> [Exercise prompt]: The expected output is exactly the lines below, starting at the line with "PresentValue Method" and ending at the line with "P = $7440.94", both included; no other line belongs in it.

Data excerpts section start

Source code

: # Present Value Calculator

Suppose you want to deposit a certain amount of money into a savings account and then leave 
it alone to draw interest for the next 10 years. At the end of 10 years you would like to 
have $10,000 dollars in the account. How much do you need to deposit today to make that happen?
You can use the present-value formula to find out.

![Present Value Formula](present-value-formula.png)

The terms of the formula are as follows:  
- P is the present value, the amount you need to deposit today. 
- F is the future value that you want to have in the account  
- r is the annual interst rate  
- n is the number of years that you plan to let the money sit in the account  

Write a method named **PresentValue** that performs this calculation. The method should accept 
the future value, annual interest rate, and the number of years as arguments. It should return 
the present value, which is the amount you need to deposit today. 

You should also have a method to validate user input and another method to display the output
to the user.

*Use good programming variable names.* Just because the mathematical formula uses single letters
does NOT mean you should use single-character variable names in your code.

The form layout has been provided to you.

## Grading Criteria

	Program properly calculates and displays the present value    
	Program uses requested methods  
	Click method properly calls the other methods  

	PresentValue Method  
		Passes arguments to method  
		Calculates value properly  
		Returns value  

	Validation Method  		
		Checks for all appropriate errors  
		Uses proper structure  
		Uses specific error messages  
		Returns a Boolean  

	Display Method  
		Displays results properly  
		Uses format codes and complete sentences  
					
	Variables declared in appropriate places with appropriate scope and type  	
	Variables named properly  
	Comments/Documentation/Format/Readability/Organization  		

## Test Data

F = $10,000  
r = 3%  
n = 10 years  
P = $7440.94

Data excerpts section end
Data excerpts section start

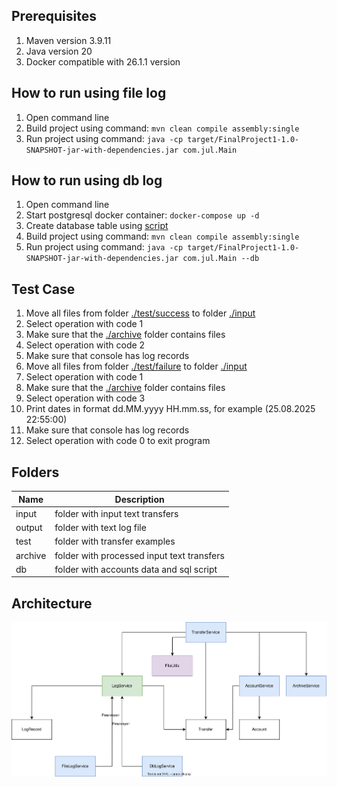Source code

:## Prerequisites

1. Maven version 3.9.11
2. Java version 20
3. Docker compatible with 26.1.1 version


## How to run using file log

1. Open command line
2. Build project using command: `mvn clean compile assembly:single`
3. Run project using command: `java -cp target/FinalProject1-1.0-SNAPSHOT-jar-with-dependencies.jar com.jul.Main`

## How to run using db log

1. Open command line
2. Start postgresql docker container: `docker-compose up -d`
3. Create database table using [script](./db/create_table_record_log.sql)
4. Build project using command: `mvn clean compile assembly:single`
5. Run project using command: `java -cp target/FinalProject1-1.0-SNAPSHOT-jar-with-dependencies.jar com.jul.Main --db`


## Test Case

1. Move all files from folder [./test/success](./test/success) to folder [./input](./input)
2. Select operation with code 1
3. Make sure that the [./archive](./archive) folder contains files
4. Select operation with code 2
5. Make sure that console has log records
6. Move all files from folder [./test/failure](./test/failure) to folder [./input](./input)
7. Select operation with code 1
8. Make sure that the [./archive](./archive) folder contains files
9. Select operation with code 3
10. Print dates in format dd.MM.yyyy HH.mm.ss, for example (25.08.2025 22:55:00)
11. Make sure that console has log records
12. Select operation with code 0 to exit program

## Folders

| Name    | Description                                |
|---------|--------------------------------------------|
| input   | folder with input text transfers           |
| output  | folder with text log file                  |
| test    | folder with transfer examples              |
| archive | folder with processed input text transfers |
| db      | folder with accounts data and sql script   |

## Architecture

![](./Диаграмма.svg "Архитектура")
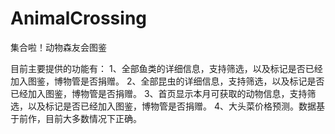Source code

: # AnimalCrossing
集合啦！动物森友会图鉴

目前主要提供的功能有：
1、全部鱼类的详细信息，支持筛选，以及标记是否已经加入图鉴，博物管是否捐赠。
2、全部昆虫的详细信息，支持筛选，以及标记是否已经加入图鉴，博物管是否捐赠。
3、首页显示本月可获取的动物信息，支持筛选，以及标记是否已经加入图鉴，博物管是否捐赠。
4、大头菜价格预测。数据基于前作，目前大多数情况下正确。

Data excerpts section end

> [Result of the task]:
	PresentValue Method  
		Passes arguments to method  
		Calculates value properly  
		Returns value  

	Validation Method  		
		Checks for all appropriate errors  
		Uses proper structure  
		Uses specific error messages  
		Returns a Boolean  

	Display Method  
		Displays results properly  
		Uses format codes and complete sentences  
					
	Variables declared in appropriate places with appropriate scope and type  	
	Variables named properly  
	Comments/Documentation/Format/Readability/Organization  		

## Test Data

F = $10,000  
r = 3%  
n = 10 years  
P = $7440.94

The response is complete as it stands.